HUMOR

Había una vez...


Había una vez un hombre tan pequeño, tan pequeño, que en vez de viajar en metro, viajaba en centímetro.




Era un tipo que se vestía tan mal que le decían la caja fuerte.
¿Que por qué?
Pues no había quien le encontrara la combinación.




Era un hombre tan pequeño que se subió encima de una canica y dijo: ¡El mundo es mío!











Había una vez un hombre tan flaco, pero tan flaco, que limpiaba mangueras por dentro.
Había una vez una mujer tan gorda, pero tan gorda, que cuando se ponía tacones sacaba petróleo.
Había una mujer tan gorda, pero tan gorda, que cuando se caía de la cama, se caía de los dos lados.
Había un hombre tan feo, pero tan feo, que cuando picaba cebolla hacía llorar a la cebolla.
Había una mujer tan gorda, pero tan gorda, que cuando se pesaba, la balanza decía: Continuará...

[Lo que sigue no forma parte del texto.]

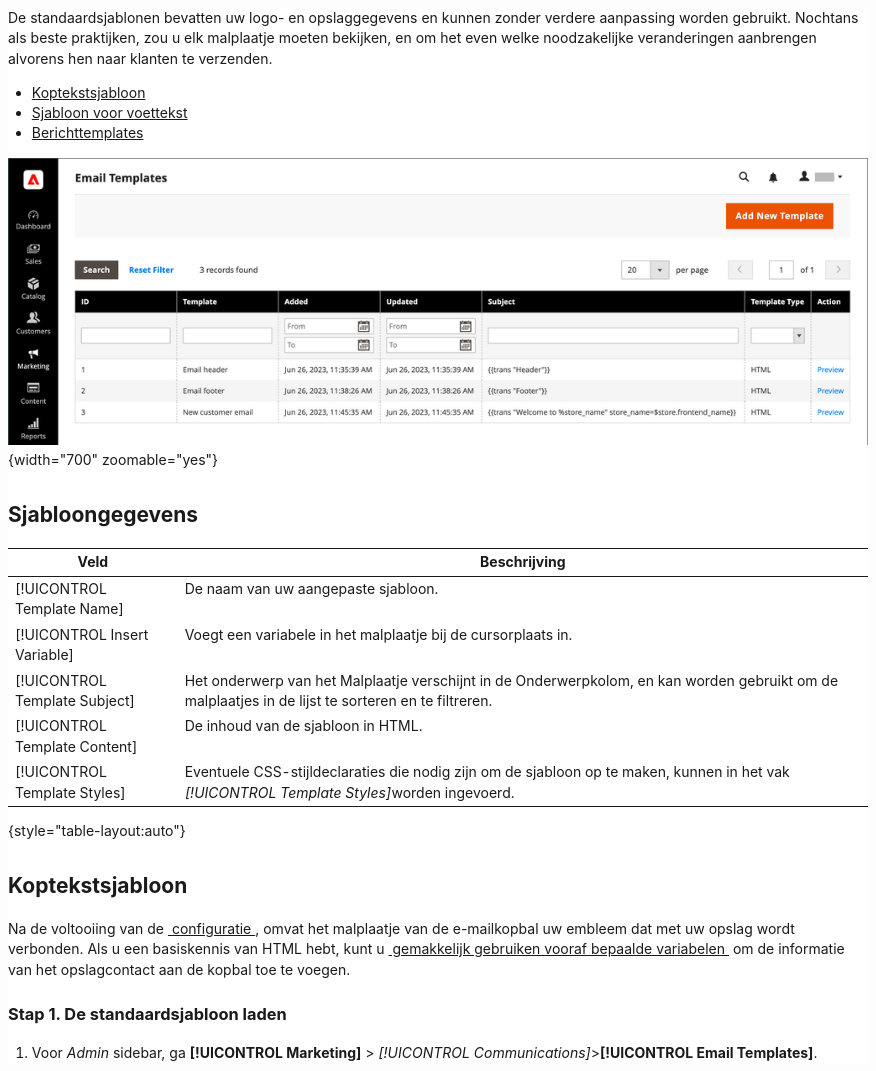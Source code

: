 De standaardsjablonen bevatten uw logo- en opslaggegevens en kunnen zonder verdere aanpassing worden gebruikt. Nochtans als beste praktijken, zou u elk malplaatje moeten bekijken, en om het even welke noodzakelijke veranderingen aanbrengen alvorens hen naar klanten te verzenden.

- [Koptekstsjabloon](email-template-custom.md#header-template)
- [Sjabloon voor voettekst](email-template-custom.md#footer-template)
- [Berichttemplates](email-template-custom.md#message-templates)

![&#x200B; E-mailmalplaatjes &#x200B;](./assets/email-templates.png){width="700" zoomable="yes"}

## Sjabloongegevens

| Veld | Beschrijving |
| ----- | ----------- |
| [!UICONTROL Template Name] | De naam van uw aangepaste sjabloon. |
| [!UICONTROL Insert Variable] | Voegt een variabele in het malplaatje bij de cursorplaats in. |
| [!UICONTROL Template Subject] | Het onderwerp van het Malplaatje verschijnt in de Onderwerpkolom, en kan worden gebruikt om de malplaatjes in de lijst te sorteren en te filtreren. |
| [!UICONTROL Template Content] | De inhoud van de sjabloon in HTML. |
| [!UICONTROL Template Styles] | Eventuele CSS-stijldeclaraties die nodig zijn om de sjabloon op te maken, kunnen in het vak _[!UICONTROL Template Styles]_&#x200B;worden ingevoerd. |

{style="table-layout:auto"}

## Koptekstsjabloon

Na de voltooiing van de [&#x200B; configuratie &#x200B;](email-templates.md#configure-email-templates), omvat het malplaatje van de e-mailkopbal uw embleem dat met uw opslag wordt verbonden. Als u een basiskennis van HTML hebt, kunt u [&#x200B; gemakkelijk gebruiken vooraf bepaalde variabelen &#x200B;](variables-predefined.md) om de informatie van het opslagcontact aan de kopbal toe te voegen.

### Stap 1. De standaardsjabloon laden

1. Voor _Admin_ sidebar, ga **[!UICONTROL Marketing]** > _[!UICONTROL Communications]_>**[!UICONTROL Email Templates]**.
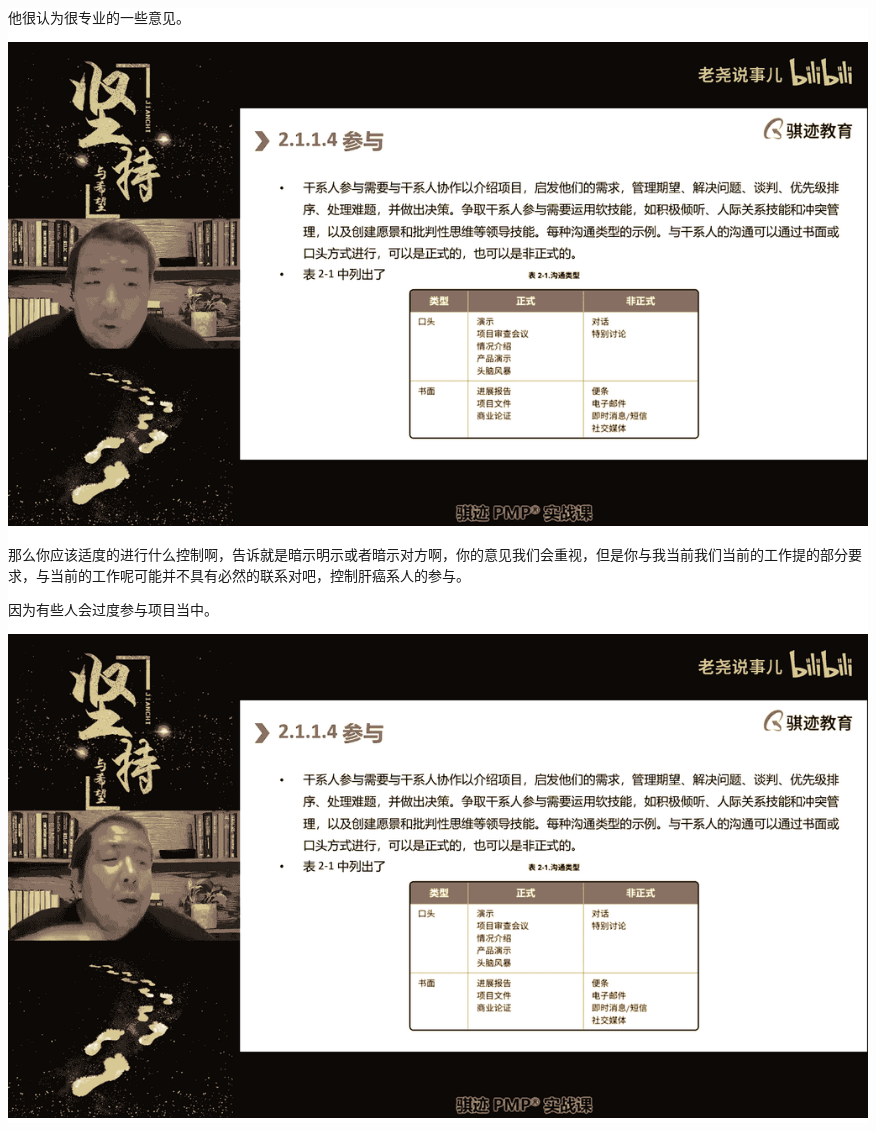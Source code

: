 他很认为很专业的一些意见。

![](img/ca4a07620c683fedda75908fa088bcf2_280.png)

那么你应该适度的进行什么控制啊，告诉就是暗示明示或者暗示对方啊，你的意见我们会重视，但是你与我当前我们当前的工作提的部分要求，与当前的工作呢可能并不具有必然的联系对吧，控制肝癌系人的参与。

因为有些人会过度参与项目当中。

![](img/ca4a07620c683fedda75908fa088bcf2_282.png)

Un día que Pepe caminaba por la calle se encontró a Manolo con dos osos panda bebes bajo los brazos, entonces Pepe le pregunta:
¿Oye Manolo, y qué haces tú con esos osos panda? Pos parecen que no son tuyos.
A lo que éste le contesta:
Bueno Pepe, es que encontré a la madre de estos ositos muerta, y me dio mucha pena dejarlos por ahí solos.
Entonces Pepe le dice:
Mira Manolo y, ¿Por qué no los llevas al zoológico?
Y Manolo los lleva al zoológico. Al día siguiente Pepe se encuentra a Manolo otra vez, y nuevamente andaba con los mismos ositos panda bajo los brazos. Pepe se queda asombrado y le pregunta:
¿Qué? ¿No los llevaste ayer para el zoológico?
A lo que Manolo contesta:
Sí, pos es que hoy los llevo al cine, hombre.